Rapid Fabrication of Membrane-Integrated Thermoplastic Elastomer Microfluidic Devices

Abstract

Leveraging the advantageous material properties of recently developed soft thermoplastic elastomer materials, this work presents the facile and rapid fabrication of composite membrane-integrated microfluidic devices consisting of Flexdym^TM polymer and commercially available porous polycarbonate membranes. The three-layer devices can be fabricated in under 2.5 h, consisting of a 2-min hot embossing cycle, conformal contact between device layers and a low-temperature baking step. The strength of the Flexdym^TM-polycarbonate seal was characterized using a specialized microfluidic delamination device and an automated pressure controller configuration, offering a standardized and high-throughput method of microfluidic burst testing. Given a minimum bonding distance of 200 μm, the materials showed bonding that reliably withstood pressures of 500 mbar and above, which is sufficient for most microfluidic cell culture applications. Bonding was also stable when subjected to long term pressurization (10 h) and repeated use (10,000 pressure cycles). Cell culture trials confirmed good cell adhesion and sustained culture of human dermal fibroblasts on a polycarbonate membrane inside the device channels over the course of one week. In comparison to existing porous membrane-based microfluidic platforms of this configuration, most often made of polydimethylsiloxane (PDMS), these devices offer a streamlined fabrication methodology with materials having favourable properties for cell culture applications and the potential for implementation in barrier model organ-on-chips.

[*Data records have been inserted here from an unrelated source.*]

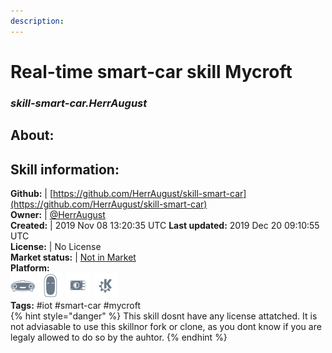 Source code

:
 ```yaml
---
description: 
---
```


# Real-time smart-car skill Mycroft  
### _skill-smart-car.HerrAugust_  
## About:  


## Skill information:  
**Github:** | [https://github.com/HerrAugust/skill-smart-car](https://github.com/HerrAugust/skill-smart-car)  
**Owner:** | [@HerrAugust](https://github.com/HerrAugust)  
**Created:** | 2019 Nov 08 13:20:35 UTC  **Last updated:** 2019 Dec 20 09:10:55 UTC  
**License:** | No License  
**Market status:** | [Not in Market](https://market.mycroft.ai/skill/)  
**Platform:**  
 ![Mark I](../.gitbook/assets/mark-1-icon.png)  ![Mark II](../.gitbook/assets/mark-2-icon.png)  ![Picroft](../.gitbook/assets/picroft-icon.png)  ![plasmoid](../.gitbook/assets/kde.png)   
**Tags:** \#iot \#smart-car \#mycroft   
{% hint style="danger" %}
This skill dosnt have any license attatched. It is not adviasable to use this skillnor fork or clone, as you dont know if you are legaly allowed to do so by the auhtor.
{% endhint %}
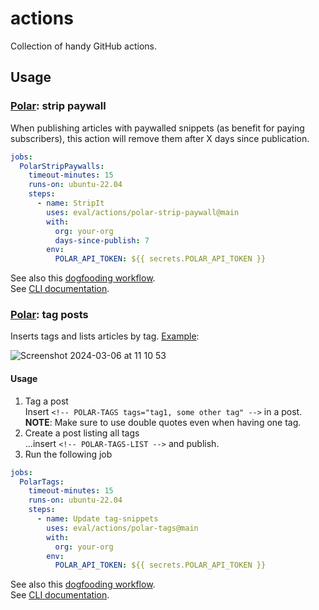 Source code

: # actions

Collection of handy GitHub actions.

## Usage

### [Polar](https://polar.sh/): strip paywall

When publishing articles with paywalled snippets (as benefit for paying subscribers), this action will remove them after X days since publication.

``` yaml
jobs:
  PolarStripPaywalls:
    timeout-minutes: 15
    runs-on: ubuntu-22.04
    steps:
      - name: StripIt
        uses: eval/actions/polar-strip-paywall@main
        with:
          org: your-org
          days-since-publish: 7
        env:
          POLAR_API_TOKEN: ${{ secrets.POLAR_API_TOKEN }}
```

See also this [dogfooding workflow](https://github.com/eval/actions/blob/main/.github/workflows/polar-strip-paywall.yml).  
See [CLI documentation](./polar-strip-paywall/README.md).

### [Polar](https://polar.sh/): tag posts

Inserts tags and lists articles by tag. [Example](https://polar.sh/eval/posts/articles-by-tag):

![Screenshot 2024-03-06 at 11 10 53](https://github.com/eval/actions/assets/290596/7e7edd33-e332-4c79-8ed9-00fa8aed25e8)

#### Usage

1. Tag a post  
  Insert `<!-- POLAR-TAGS tags="tag1, some other tag" -->` in a post.  
  **NOTE**: Make sure to use double quotes even when having one tag.
1. Create a post listing all tags  
  ...insert `<!-- POLAR-TAGS-LIST -->` and publish.
1. Run the following job

``` yaml
jobs:
  PolarTags:
    timeout-minutes: 15
    runs-on: ubuntu-22.04
    steps:
      - name: Update tag-snippets
        uses: eval/actions/polar-tags@main
        with:
          org: your-org
        env:
          POLAR_API_TOKEN: ${{ secrets.POLAR_API_TOKEN }}
```

See also this [dogfooding workflow](https://github.com/eval/actions/blob/main/.github/workflows/polar-tags.yml).  
See [CLI documentation](./polar-tags/README.md).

Keywords: delamination testing; membrane-based cell culture; microfluidic device; rapid fabrication; thermoplastic elastomer.

Figure 1

Schematics of the composite membrane-integrated cell culture device fabrication workflow starting from (A) a pre-extruded Flexdym^TM sTPE sheet and a microfluidic mould. Fabrication consists of (B) a 150 °C hot embossing cycle of the sTPE sheet atop a microfluidic mould, (C) cutting of the micropatterned sTPE to appropriate device size and punching access holes, (D) layering of the micropatterned sTPE layers with an off-the-shelf porous polycarbonate membrane and (E) baking at 80 °C to achieve device bonding resulting from the mobility of the intrinsically adhesive “soft” block polymer chains. Devices of this configuration used for cell culture contained channels of cross section 800 µm × 110 µm (width × height) and 27 mm length. The durations of each fabrication step are included.

Figure 2

(A) Expanded view of the FD-PC-FD microfluidic chip design for delamination tests, consisting of two disconnected channels separated by a gap of varying distances. The inlet channel is increasingly pressurized, with no flow occurring until the delamination of the PC membrane from the FD gap structure occurs, at which point fluid crosses the gap into the outlet channel. (B) And (C) respectively show cross sections of the gap portion of the device before and after delamination. (D) Schematic of the automated delamination testing setup utilizing flow and pressure sensors and a valve matrix in series with a water-filled reservoir pressurized by a pressure controller. Continuous data logging and sensor feedback allowed the sequential testing of the pressure capacities of up to 10 microfluidic devices with no user monitoring.

Figure 3

(A) FD-PC and FD-FD bonding evaluation through pressure delamination testing of devices with gap distances from 100 to 1000 µm. FD-PC devices show reduced bonding strength compared to FD-FD bonding but reliably withstand pressures of 500 mbar at gap distances of 200 µm and above. (B) Pressure delamination testing of FD-FD and FD-PC devices (fixed 400 µm gap distance) at 1, 7 and 14 days after fabrication. An additional set of FD-PC devices was aged in high humidity, 37 °C incubation conditions (abbreviated “Inc.” in the graph), which revealed no significant impact on the device sealing due to time post-fabrication or incubation conditions (n = 5 devices per dataset; error bars represent one standard deviation).

Figure 4

(A) Flow-pressure correlation in FD-PC devices from tests measuring the flow rate in a straight microfluidic channel (of width 200, 400 or 800 μm) and the corresponding pressure at the channel inlet. Within 500 mbar of pressure applied at the device, flow rates of up to approximately 150 μL/min can be reached. (B) Wall shear stresses that can be achieved in each of the example devices, as calculated from the flow rate data in (A), depending on the pressure applied. Shear stresses of up to approximately 140 dyne/cm² can be generated with pressures of 500 mbar and below.

Figure 5

(A,B) Representative images of human dermal fibroblasts (HDFs) cultured in FD-PC-FD devices over the course of 7 days. HDFs presented a primarily spindle geometry, commonly seen when HDFs are cultured to high confluency, due to higher density of cells. HDFs were cultured on top of the polycarbonate membrane for 7 days prior to being fixed and stained with 488-Alexa Fluor^TM 488 Phalloidin (staining for F-actin, green) and DAPI (nuclear, blue), to demonstrate cell adhesion and maintained presence in static culture within devices over the course of 1 week. Scale bars = 150 μm.